FPÖ beweist erneut Unwillen, sich ihren Verstrickungen in die Rechtsextreme-Szene zu stellen

„Dieser Eiertanz der Freiheitlichen um die Veröffentlichung eines Berichts, der von ihr nahestehenden Personen ohne Anbindung an eine Universität verfasst wurde, ist peinlich. Die heutige Präsentation beweist einmal mehr den Unwillen der Freiheitlichen, sich mit ihrer Vergangenheit und den Verstrickungen in die Rechtsextremisten-Szene bis in die Gegenwart zu stellen“, so SPÖ-Abgeordnete Sabine Schatz in einer ersten Reaktion auf den heute präsentierten Teilbericht der FPÖ-Historikerkommission. ****

„Aus ihrer Vergangenheit und der österreichischen Geschichte haben die Freiheitlichen nichts gelernt: 64 rechtsextreme, antisemitische und rassistische Vorfälle in den vergangenen 17 Monaten im Umfeld der FPÖ und ihre Inserate-Politik für rechte Medien zeugen davon“, sagt Schatz und verweist auf ihre parlamentarischen Anfragen zur Steuergeldverschwendung der FPÖ-MinisterInnen.

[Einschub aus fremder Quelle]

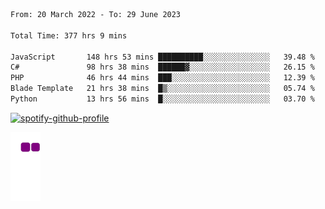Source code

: <!--START_SECTION:waka-->

```txt
From: 20 March 2022 - To: 29 June 2023

Total Time: 377 hrs 9 mins

JavaScript       148 hrs 53 mins ██████████░░░░░░░░░░░░░░░   39.48 %
C#               98 hrs 38 mins  ██████▓░░░░░░░░░░░░░░░░░░   26.15 %
PHP              46 hrs 44 mins  ███░░░░░░░░░░░░░░░░░░░░░░   12.39 %
Blade Template   21 hrs 38 mins  █▒░░░░░░░░░░░░░░░░░░░░░░░   05.74 %
Python           13 hrs 56 mins  █░░░░░░░░░░░░░░░░░░░░░░░░   03.70 %
```

<!--END_SECTION:waka-->
[![spotify-github-profile](https://spotify-github-profile.vercel.app/api/view?uid=c00zprrvy9xiloa9qnco3hmng&cover_image=true&theme=novatorem&show_offline=false&background_color=121212&bar_color=53b14f&bar_color_cover=false)](https://spotify-github-profile.vercel.app/api/view?uid=c00zprrvy9xiloa9qnco3hmng&redirect=true)


![snake gif](https://github.com/hoanghip108/hoanghip108/blob/output/github-contribution-grid-snake.gif)

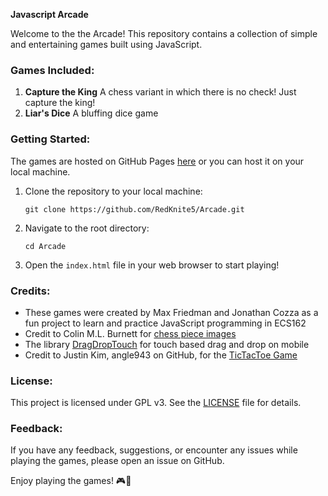 **Javascript Arcade**

Welcome to the the Arcade! This repository contains a collection of simple and entertaining games built using JavaScript.
### Games Included:

1. **Capture the King** A chess variant in which there is no check! Just capture the king!
2. **Liar's Dice** A bluffing dice game

### Getting Started:

The games are hosted on GitHub Pages [here](https://redknite5.github.io/Arcade/) or you can host it on your local machine.

1. Clone the repository to your local machine:
   ```
   git clone https://github.com/RedKnite5/Arcade.git
   ```

2. Navigate to the root directory:
   ```
   cd Arcade
   ```

3. Open the `index.html` file in your web browser to start playing!

### Credits:

- These games were created by Max Friedman and Jonathan Cozza as a fun project to learn and practice JavaScript programming in ECS162
- Credit to Colin M.L. Burnett for [chess piece images](https://commons.wikimedia.org/wiki/Category:SVG_chess_pieces)
- The library [DragDropTouch](https://www.npmjs.com/package/drag-drop-touch) for touch based drag and drop on mobile
- Credit to Justin Kim, angle943 on GitHub, for the [TicTacToe Game](https://github.com/angle943/tic-tac-toe)

### License:

This project is licensed under GPL v3. See the [LICENSE](LICENSE) file for details.

### Feedback:

If you have any feedback, suggestions, or encounter any issues while playing the games, please open an issue on GitHub.

Enjoy playing the games! 🎮🚀
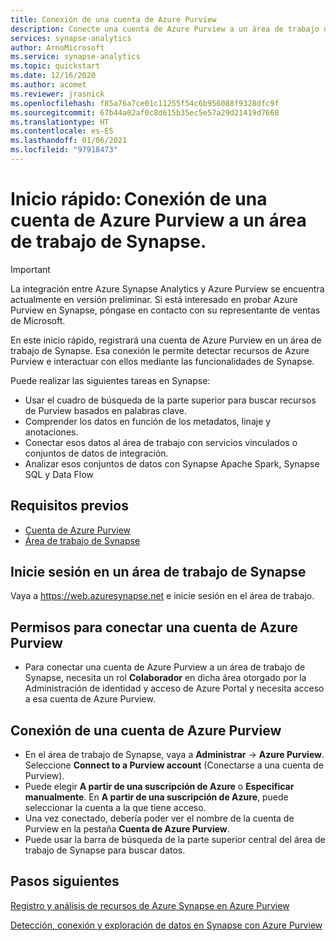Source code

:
 ```yaml
---
title: Conexión de una cuenta de Azure Purview 
description: Conecte una cuenta de Azure Purview a un área de trabajo de Synapse.
services: synapse-analytics
author: ArnoMicrosoft
ms.service: synapse-analytics
ms.topic: quickstart
ms.date: 12/16/2020
ms.author: acomet
ms.reviewer: jrasnick
ms.openlocfilehash: f85a76a7ce01c11255f54c6b956088f9328dfc9f
ms.sourcegitcommit: 67b44a02af0c8d615b35ec5e57a29d21419d7668
ms.translationtype: HT
ms.contentlocale: es-ES
ms.lasthandoff: 01/06/2021
ms.locfileid: "97918473"
---
```

# <a name="quickstartconnect-an-azure-purview-account-to-a-synapse-workspace"></a>Inicio rápido: Conexión de una cuenta de Azure Purview a un área de trabajo de Synapse. 

> [!IMPORTANT]
> La integración entre Azure Synapse Analytics y Azure Purview se encuentra actualmente en versión preliminar. Si está interesado en probar Azure Purview en Synapse, póngase en contacto con su representante de ventas de Microsoft.

En este inicio rápido, registrará una cuenta de Azure Purview en un área de trabajo de Synapse. Esa conexión le permite detectar recursos de Azure Purview e interactuar con ellos mediante las funcionalidades de Synapse. 

Puede realizar las siguientes tareas en Synapse: 
- Usar el cuadro de búsqueda de la parte superior para buscar recursos de Purview basados en palabras clave. 
- Comprender los datos en función de los metadatos, linaje y anotaciones. 
- Conectar esos datos al área de trabajo con servicios vinculados o conjuntos de datos de integración. 
- Analizar esos conjuntos de datos con Synapse Apache Spark, Synapse SQL y Data Flow 

## <a name="prerequisites"></a>Requisitos previos 
- [Cuenta de Azure Purview](../../purview/create-catalog-portal.md) 
- [Área de trabajo de Synapse](../quickstart-create-workspace.md) 

## <a name="signin-toa-synapse-workspace"></a>Inicie sesión en un área de trabajo de Synapse 

Vaya a https://web.azuresynapse.net e inicie sesión en el área de trabajo. 

## <a name="permissions-for-connecting-an-azure-purview-account"></a>Permisos para conectar una cuenta de Azure Purview 

- Para conectar una cuenta de Azure Purview a un área de trabajo de Synapse, necesita un rol **Colaborador** en dicha área otorgado por la Administración de identidad y acceso de Azure Portal y necesita acceso a esa cuenta de Azure Purview.

## <a name="connect-an-azure-purview-account"></a>Conexión de una cuenta de Azure Purview  

- En el área de trabajo de Synapse, vaya a **Administrar** -> **Azure Purview**. Seleccione **Connect to a Purview account** (Conectarse a una cuenta de Purview). 
- Puede elegir **A partir de una suscripción de Azure** o **Especificar manualmente**. En **A partir de una suscripción de Azure**, puede seleccionar la cuenta a la que tiene acceso. 
- Una vez conectado, debería poder ver el nombre de la cuenta de Purview en la pestaña **Cuenta de Azure Purview**. 
- Puede usar la barra de búsqueda de la parte superior central del área de trabajo de Synapse para buscar datos. 

## <a name="nextsteps"></a>Pasos siguientes 

[Registro y análisis de recursos de Azure Synapse en Azure Purview](../../purview/register-scan-azure-synapse-analytics.md)

[Detección, conexión y exploración de datos en Synapse con Azure Purview](how-to-discover-connect-analyze-azure-purview.md) 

„Eine Partei, die mehr Burschenschafter als Frauen ins Parlament geholt hat, betreibt mit so einem Bericht lediglich Imagekosmetik. Dass ihr Vorgehen unwissenschaftlich und die Auswahl des Untersuchungszeitraumes tendenziös ist, haben die Reaktionen namhafter österreichischer HistorikerInnen heute erneut unterstrichen“, resümiert Schatz zur politischen Dimension des Berichts im Hinblick auf die kommende Wahl.